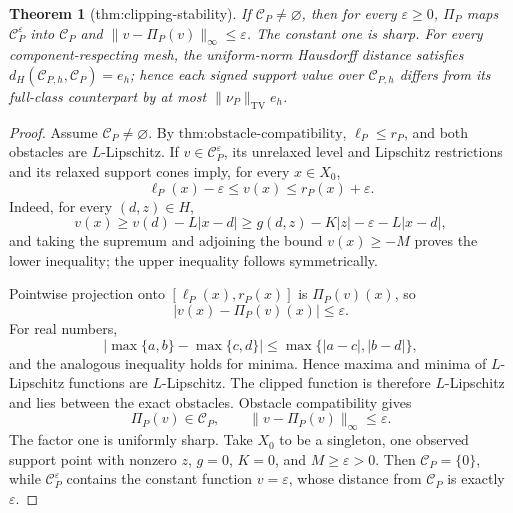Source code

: \documentclass{article}
\newtheorem{theorem}{Theorem}
\begin{document}
\begin{theorem}[thm:clipping-stability]\label{thm:clipping-stability}
If \(\mathcal C_P\neq\varnothing\), then for every \(\varepsilon\ge0\), \(\Pi_P\) maps \(\mathcal C_P^{\varepsilon}\) into \(\mathcal C_P\) and \(\|v-\Pi_P(v)\|_\infty\le\varepsilon\). The constant one is sharp. For every component-respecting mesh, the uniform-norm Hausdorff distance satisfies \(d_H(\mathcal C_{P,h},\mathcal C_P)=e_h\); hence each signed support value over \(\mathcal C_{P,h}\) differs from its full-class counterpart by at most \(\|\nu_P\|_{\mathrm{TV}}e_h\).
\end{theorem}
\begin{proof}
Assume \(\mathcal C_P\neq\varnothing\).  By \(\text{thm:obstacle-compatibility}\), \(\ell_P\leq r_P\), and both obstacles are \(L\)-Lipschitz.  If \(v\in\mathcal C_P^{\varepsilon}\), its unrelaxed level and Lipschitz restrictions and its relaxed support cones imply, for every \(x\in X_0\),
\[
 \ell_P(x)-\varepsilon\leq v(x)\leq r_P(x)+\varepsilon.
\]
Indeed, for every \((d,z)\in H\),
\[
 v(x)\geq v(d)-L|x-d|
 \geq g(d,z)-K|z|-\varepsilon-L|x-d|,
\]
and taking the supremum and adjoining the bound \(v(x)\geq-M\) proves the lower inequality; the upper inequality follows symmetrically.

Pointwise projection onto \([\ell_P(x),r_P(x)]\) is \(\Pi_P(v)(x)\), so
\[
 |v(x)-\Pi_P(v)(x)|\leq\varepsilon.
\]
For real numbers,
\[
 |\max\{a,b\}-\max\{c,d\}|\leq\max\{|a-c|,|b-d|\},
\]
and the analogous inequality holds for minima.  Hence maxima and minima of \(L\)-Lipschitz functions are \(L\)-Lipschitz.  The clipped function is therefore \(L\)-Lipschitz and lies between the exact obstacles.  Obstacle compatibility gives
\[
 \Pi_P(v)\in\mathcal C_P,
 \qquad
 \|v-\Pi_P(v)\|_\infty\leq\varepsilon.
\]
The factor one is uniformly sharp.  Take \(X_0\) to be a singleton, one observed support point with nonzero \(z\), \(g=0\), \(K=0\), and \(M\geq\varepsilon>0\).  Then \(\mathcal C_P=\{0\}\), while \(\mathcal C_P^{\varepsilon}\) contains the constant function \(v=\varepsilon\), whose distance from \(\mathcal C_P\) is exactly \(\varepsilon\).


\end{proof}
\end{document}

§ §

WORK TO BE COMPLETED: The records above should be reproduced exactly, with the pictures omitted.

COMPLETED TASK:
Source code

: \documentclass{article}
\newtheorem{theorem}{Theorem}
\begin{document}
\begin{theorem}[thm:clipping-stability]\label{thm:clipping-stability}
If \(\mathcal C_P\neq\varnothing\), then for every \(\varepsilon\ge0\), \(\Pi_P\) maps \(\mathcal C_P^{\varepsilon}\) into \(\mathcal C_P\) and \(\|v-\Pi_P(v)\|_\infty\le\varepsilon\). The constant one is sharp. For every component-respecting mesh, the uniform-norm Hausdorff distance satisfies \(d_H(\mathcal C_{P,h},\mathcal C_P)=e_h\); hence each signed support value over \(\mathcal C_{P,h}\) differs from its full-class counterpart by at most \(\|\nu_P\|_{\mathrm{TV}}e_h\).
\end{theorem}
\begin{proof}
Assume \(\mathcal C_P\neq\varnothing\).  By \(\text{thm:obstacle-compatibility}\), \(\ell_P\leq r_P\), and both obstacles are \(L\)-Lipschitz.  If \(v\in\mathcal C_P^{\varepsilon}\), its unrelaxed level and Lipschitz restrictions and its relaxed support cones imply, for every \(x\in X_0\),
\[
 \ell_P(x)-\varepsilon\leq v(x)\leq r_P(x)+\varepsilon.
\]
Indeed, for every \((d,z)\in H\),
\[
 v(x)\geq v(d)-L|x-d|
 \geq g(d,z)-K|z|-\varepsilon-L|x-d|,
\]
and taking the supremum and adjoining the bound \(v(x)\geq-M\) proves the lower inequality; the upper inequality follows symmetrically.

Pointwise projection onto \([\ell_P(x),r_P(x)]\) is \(\Pi_P(v)(x)\), so
\[
 |v(x)-\Pi_P(v)(x)|\leq\varepsilon.
\]
For real numbers,
\[
 |\max\{a,b\}-\max\{c,d\}|\leq\max\{|a-c|,|b-d|\},
\]
and the analogous inequality holds for minima.  Hence maxima and minima of \(L\)-Lipschitz functions are \(L\)-Lipschitz.  The clipped function is therefore \(L\)-Lipschitz and lies between the exact obstacles.  Obstacle compatibility gives
\[
 \Pi_P(v)\in\mathcal C_P,
 \qquad
 \|v-\Pi_P(v)\|_\infty\leq\varepsilon.
\]
The factor one is uniformly sharp.  Take \(X_0\) to be a singleton, one observed support point with nonzero \(z\), \(g=0\), \(K=0\), and \(M\geq\varepsilon>0\).  Then \(\mathcal C_P=\{0\}\), while \(\mathcal C_P^{\varepsilon}\) contains the constant function \(v=\varepsilon\), whose distance from \(\mathcal C_P\) is exactly \(\varepsilon\).


\end{proof}
\end{document}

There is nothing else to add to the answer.